> The problem:
State the number of lines in these records that include the string "baidu", and say nothing more.

> Pictures paired with source code:
····················

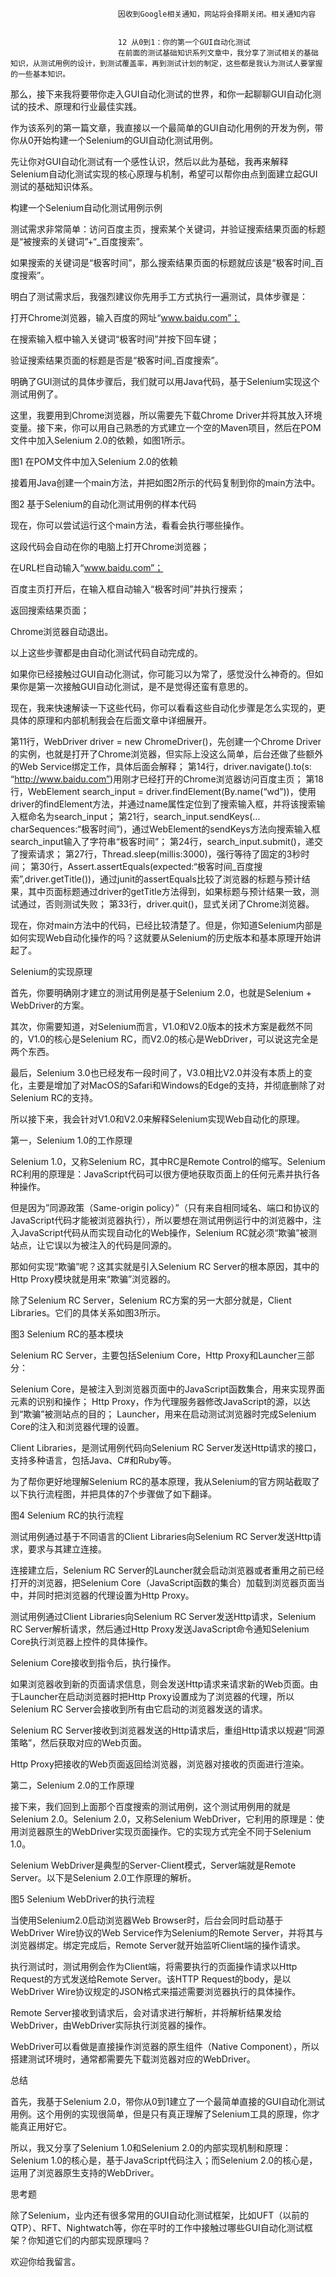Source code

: 
                            
                            因收到Google相关通知，网站将会择期关闭。相关通知内容
                            
                            
                            12 从0到1：你的第一个GUI自动化测试
                            在前面的测试基础知识系列文章中，我分享了测试相关的基础知识，从测试用例的设计，到测试覆盖率，再到测试计划的制定，这些都是我认为测试人要掌握的一些基本知识。

那么，接下来我将要带你走入GUI自动化测试的世界，和你一起聊聊GUI自动化测试的技术、原理和行业最佳实践。

作为该系列的第一篇文章，我直接以一个最简单的GUI自动化用例的开发为例，带你从0开始构建一个Selenium的GUI自动化测试用例。

先让你对GUI自动化测试有一个感性认识，然后以此为基础，我再来解释Selenium自动化测试实现的核心原理与机制，希望可以帮你由点到面建立起GUI测试的基础知识体系。

构建一个Selenium自动化测试用例示例

测试需求非常简单：访问百度主页，搜索某个关键词，并验证搜索结果页面的标题是“被搜索的关键词”+“_百度搜索”。

如果搜索的关键词是“极客时间”，那么搜索结果页面的标题就应该是“极客时间_百度搜索”。

明白了测试需求后，我强烈建议你先用手工方式执行一遍测试，具体步骤是：


打开Chrome浏览器，输入百度的网址“www.baidu.com”；

在搜索输入框中输入关键词“极客时间”并按下回车键；

验证搜索结果页面的标题是否是“极客时间_百度搜索”。


明确了GUI测试的具体步骤后，我们就可以用Java代码，基于Selenium实现这个测试用例了。

这里，我要用到Chrome浏览器，所以需要先下载Chrome Driver并将其放入环境变量。接下来，你可以用自己熟悉的方式建立一个空的Maven项目，然后在POM文件中加入Selenium 2.0的依赖，如图1所示。



图1 在POM文件中加入Selenium 2.0的依赖

接着用Java创建一个main方法，并把如图2所示的代码复制到你的main方法中。



图2 基于Selenium的自动化测试用例的样本代码

现在，你可以尝试运行这个main方法，看看会执行哪些操作。


这段代码会自动在你的电脑上打开Chrome浏览器；

在URL栏自动输入“www.baidu.com”；

百度主页打开后，在输入框自动输入“极客时间”并执行搜索；

返回搜索结果页面；

Chrome浏览器自动退出。


以上这些步骤都是由自动化测试代码自动完成的。

如果你已经接触过GUI自动化测试，你可能习以为常了，感觉没什么神奇的。但如果你是第一次接触GUI自动化测试，是不是觉得还蛮有意思的。

现在，我来快速解读一下这些代码，你可以看看这些自动化步骤是怎么实现的，更具体的原理和内部机制我会在后面文章中详细展开。


第11行，WebDriver driver = new ChromeDriver()，先创建一个Chrome Driver的实例，也就是打开了Chrome浏览器，但实际上没这么简单，后台还做了些额外的Web Service绑定工作，具体后面会解释；
第14行，driver.navigate().to(s: “http://www.baidu.com”)用刚才已经打开的Chrome浏览器访问百度主页；
第18行，WebElement search_input = driver.findElement(By.name(“wd”))，使用driver的findElement方法，并通过name属性定位到了搜索输入框，并将该搜索输入框命名为search_input；
第21行，search_input.sendKeys(…charSequences:“极客时间”)，通过WebElement的sendKeys方法向搜索输入框search_input输入了字符串“极客时间”；
第24行，search_input.submit()，递交了搜索请求；
第27行，Thread.sleep(millis:3000)，强行等待了固定的3秒时间；
第30行，Assert.assertEquals(expected:“极客时间_百度搜索”,driver.getTitle())，通过junit的assertEquals比较了浏览器的标题与预计结果，其中页面标题通过driver的getTitle方法得到，如果标题与预计结果一致，测试通过，否则测试失败；
第33行，driver.quit()，显式关闭了Chrome浏览器。


现在，你对main方法中的代码，已经比较清楚了。但是，你知道Selenium内部是如何实现Web自动化操作的吗？这就要从Selenium的历史版本和基本原理开始讲起了。

Selenium的实现原理

首先，你要明确刚才建立的测试用例是基于Selenium 2.0，也就是Selenium + WebDriver的方案。

其次，你需要知道，对Selenium而言，V1.0和V2.0版本的技术方案是截然不同的，V1.0的核心是Selenium RC，而V2.0的核心是WebDriver，可以说这完全是两个东西。

最后，Selenium 3.0也已经发布一段时间了，V3.0相比V2.0并没有本质上的变化，主要是增加了对MacOS的Safari和Windows的Edge的支持，并彻底删除了对Selenium RC的支持。

所以接下来，我会针对V1.0和V2.0来解释Selenium实现Web自动化的原理。

第一，Selenium 1.0的工作原理

Selenium 1.0，又称Selenium RC，其中RC是Remote Control的缩写。Selenium RC利用的原理是：JavaScript代码可以很方便地获取页面上的任何元素并执行各种操作。

但是因为”同源政策（Same-origin policy）”（只有来自相同域名、端口和协议的JavaScript代码才能被浏览器执行），所以要想在测试用例运行中的浏览器中，注入JavaScript代码从而实现自动化的Web操作，Selenium RC就必须“欺骗”被测站点，让它误以为被注入的代码是同源的。

那如何实现“欺骗”呢？这其实就是引入Selenium RC Server的根本原因，其中的Http Proxy模块就是用来“欺骗”浏览器的。

除了Selenium RC Server，Selenium RC方案的另一大部分就是，Client Libraries。它们的具体关系如图3所示。



图3 Selenium RC的基本模块

Selenium RC Server，主要包括Selenium Core，Http Proxy和Launcher三部分：


Selenium Core，是被注入到浏览器页面中的JavaScript函数集合，用来实现界面元素的识别和操作；
Http Proxy，作为代理服务器修改JavaScript的源，以达到“欺骗”被测站点的目的；
Launcher，用来在启动测试浏览器时完成Selenium Core的注入和浏览器代理的设置。


Client Libraries，是测试用例代码向Selenium RC Server发送Http请求的接口，支持多种语言，包括Java、C#和Ruby等。

为了帮你更好地理解Selenium RC的基本原理，我从Selenium的官方网站截取了以下执行流程图，并把具体的7个步骤做了如下翻译。



图4 Selenium RC的执行流程


测试用例通过基于不同语言的Client Libraries向Selenium RC Server发送Http请求，要求与其建立连接。

连接建立后，Selenium RC Server的Launcher就会启动浏览器或者重用之前已经打开的浏览器，把Selenium Core（JavaScript函数的集合）加载到浏览器页面当中，并同时把浏览器的代理设置为Http Proxy。

测试用例通过Client Libraries向Selenium RC Server发送Http请求，Selenium RC Server解析请求，然后通过Http Proxy发送JavaScript命令通知Selenium Core执行浏览器上控件的具体操作。

Selenium Core接收到指令后，执行操作。

如果浏览器收到新的页面请求信息，则会发送Http请求来请求新的Web页面。由于Launcher在启动浏览器时把Http Proxy设置成为了浏览器的代理，所以Selenium RC Server会接收到所有由它启动的浏览器发送的请求。

Selenium RC Server接收到浏览器发送的Http请求后，重组Http请求以规避“同源策略”，然后获取对应的Web页面。

Http Proxy把接收的Web页面返回给浏览器，浏览器对接收的页面进行渲染。


第二，Selenium 2.0的工作原理

接下来，我们回到上面那个百度搜索的测试用例，这个测试用例用的就是Selenium 2.0。Selenium 2.0，又称Selenium WebDriver，它利用的原理是：使用浏览器原生的WebDriver实现页面操作。它的实现方式完全不同于Selenium 1.0。

Selenium WebDriver是典型的Server-Client模式，Server端就是Remote Server。以下是Selenium 2.0工作原理的解析。



图5 Selenium WebDriver的执行流程


当使用Selenium2.0启动浏览器Web Browser时，后台会同时启动基于WebDriver Wire协议的Web Service作为Selenium的Remote Server，并将其与浏览器绑定。绑定完成后，Remote Server就开始监听Client端的操作请求。

执行测试时，测试用例会作为Client端，将需要执行的页面操作请求以Http Request的方式发送给Remote Server。该HTTP Request的body，是以WebDriver Wire协议规定的JSON格式来描述需要浏览器执行的具体操作。

Remote Server接收到请求后，会对请求进行解析，并将解析结果发给WebDriver，由WebDriver实际执行浏览器的操作。

WebDriver可以看做是直接操作浏览器的原生组件（Native Component），所以搭建测试环境时，通常都需要先下载浏览器对应的WebDriver。


总结

首先，我基于Selenium 2.0，带你从0到1建立了一个最简单直接的GUI自动化测试用例。这个用例的实现很简单，但是只有真正理解了Selenium工具的原理，你才能真正用好它。

所以，我又分享了Selenium 1.0和Selenium 2.0的内部实现机制和原理：Selenium 1.0的核心是，基于JavaScript代码注入；而Selenium 2.0的核心是，运用了浏览器原生支持的WebDriver。

思考题

除了Selenium，业内还有很多常用的GUI自动化测试框架，比如UFT（以前的QTP）、RFT、Nightwatch等，你在平时的工作中接触过哪些GUI自动化测试框架？你知道它们的内部实现原理吗？

欢迎你给我留言。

····················

> Reply:
3